By the way Scotty: not sure about that 'spry'....makes me sound ancient if not too bad for my age. Lithe; fair enough, lissom; anytime, Isadora Duncan reincarnated even nearer the mark. Pay attention now.



13 Apr 2004 @ 09:10 by jazzolog : The Temptress Dempstress
We need to prepare for Scotty's arrival at any moment, and in the past she has been swift and hard upon me for so much as listening to the invitations of the other Ladies of NCN. Under the circumstances perhaps a compromise can be reached.

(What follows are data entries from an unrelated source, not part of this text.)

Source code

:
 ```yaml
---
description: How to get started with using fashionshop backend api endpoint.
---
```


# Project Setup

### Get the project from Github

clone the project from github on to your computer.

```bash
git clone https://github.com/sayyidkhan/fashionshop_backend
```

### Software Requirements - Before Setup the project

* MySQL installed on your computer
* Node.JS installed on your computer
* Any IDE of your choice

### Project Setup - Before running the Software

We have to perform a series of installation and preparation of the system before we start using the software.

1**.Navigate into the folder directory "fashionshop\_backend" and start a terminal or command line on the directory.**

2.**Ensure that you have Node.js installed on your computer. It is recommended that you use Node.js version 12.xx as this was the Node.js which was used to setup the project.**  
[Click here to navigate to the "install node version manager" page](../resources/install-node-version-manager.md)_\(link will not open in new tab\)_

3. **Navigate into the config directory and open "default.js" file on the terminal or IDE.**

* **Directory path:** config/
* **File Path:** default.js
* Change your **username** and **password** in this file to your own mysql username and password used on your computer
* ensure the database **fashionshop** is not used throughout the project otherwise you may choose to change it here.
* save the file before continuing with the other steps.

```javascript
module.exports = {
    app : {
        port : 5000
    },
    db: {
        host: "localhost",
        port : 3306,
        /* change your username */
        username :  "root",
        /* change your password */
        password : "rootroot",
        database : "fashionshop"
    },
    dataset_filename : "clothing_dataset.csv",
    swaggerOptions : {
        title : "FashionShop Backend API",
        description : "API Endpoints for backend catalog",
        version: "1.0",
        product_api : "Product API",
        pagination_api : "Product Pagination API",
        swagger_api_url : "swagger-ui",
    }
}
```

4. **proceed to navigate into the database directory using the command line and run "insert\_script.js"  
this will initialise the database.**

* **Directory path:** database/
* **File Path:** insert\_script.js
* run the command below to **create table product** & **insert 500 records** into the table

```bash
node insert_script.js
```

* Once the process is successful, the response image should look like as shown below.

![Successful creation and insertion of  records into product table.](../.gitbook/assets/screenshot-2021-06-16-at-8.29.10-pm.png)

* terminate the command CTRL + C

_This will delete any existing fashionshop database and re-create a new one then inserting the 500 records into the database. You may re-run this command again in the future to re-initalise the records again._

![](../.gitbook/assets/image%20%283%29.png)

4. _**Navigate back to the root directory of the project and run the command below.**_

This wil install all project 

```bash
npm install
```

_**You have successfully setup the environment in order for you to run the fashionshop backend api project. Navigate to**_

Regarding the distilleries, since my water works may be profoundly involved in the proposed changes 3 weeks down the line, I may need to take some time before that particular tour. I'm sure I'll do some experimenting as soon as I dare, but we should wait upon the results before settling on a final itinerary.  

14 Apr 2004 @ 02:51 by dempstress : Safety in Scotland
No: Scotty knows you're safe with me, although I may end up ganging up with the Missus. Stereo-nagging is a wonderful thing, god-wot.

Meanwhile, post-operative symptoms can be a bit wierd (when I had half a lung out some years ago no-one so much as mentioned that the upper left quadrant of my body would be numb or pins-and-needlsey for about a year) but they tend to move on. All in all, although I wouldn't recommend rushing out and asking for it, it's an interesting sort of a learning curve.

Best way to build yourself up in preparation? Dig that crazy kitchen dancing, man! (Also highly recommended post-operatively.)


7 Mar 2007 @ 09:27 by Allyn Reilly @ : The Big Band
There is indeed something "right" about that combination of instruments--just as there is for the Mozartean orchestra, the SATB chorus, the string quartet, the two horns and rhythm assemblage of countless jazz combos, etc. It is a timeless group, and I suspect a hundred years from now there will be groups of, perhaps, students guided by earnest academics, who will be "reviving" that music for the nth time. Certainly it is emblematic of such an important period of American history--perhaps to be seen in retrospect as the greatest period--where the country threw off the depression and the rise of fascism in that order. "String of Pearls" indeed. . .


No wonder Allyn could write such a lovely comment. Professor Reilly is Interim Director of the Ohio University School of Music.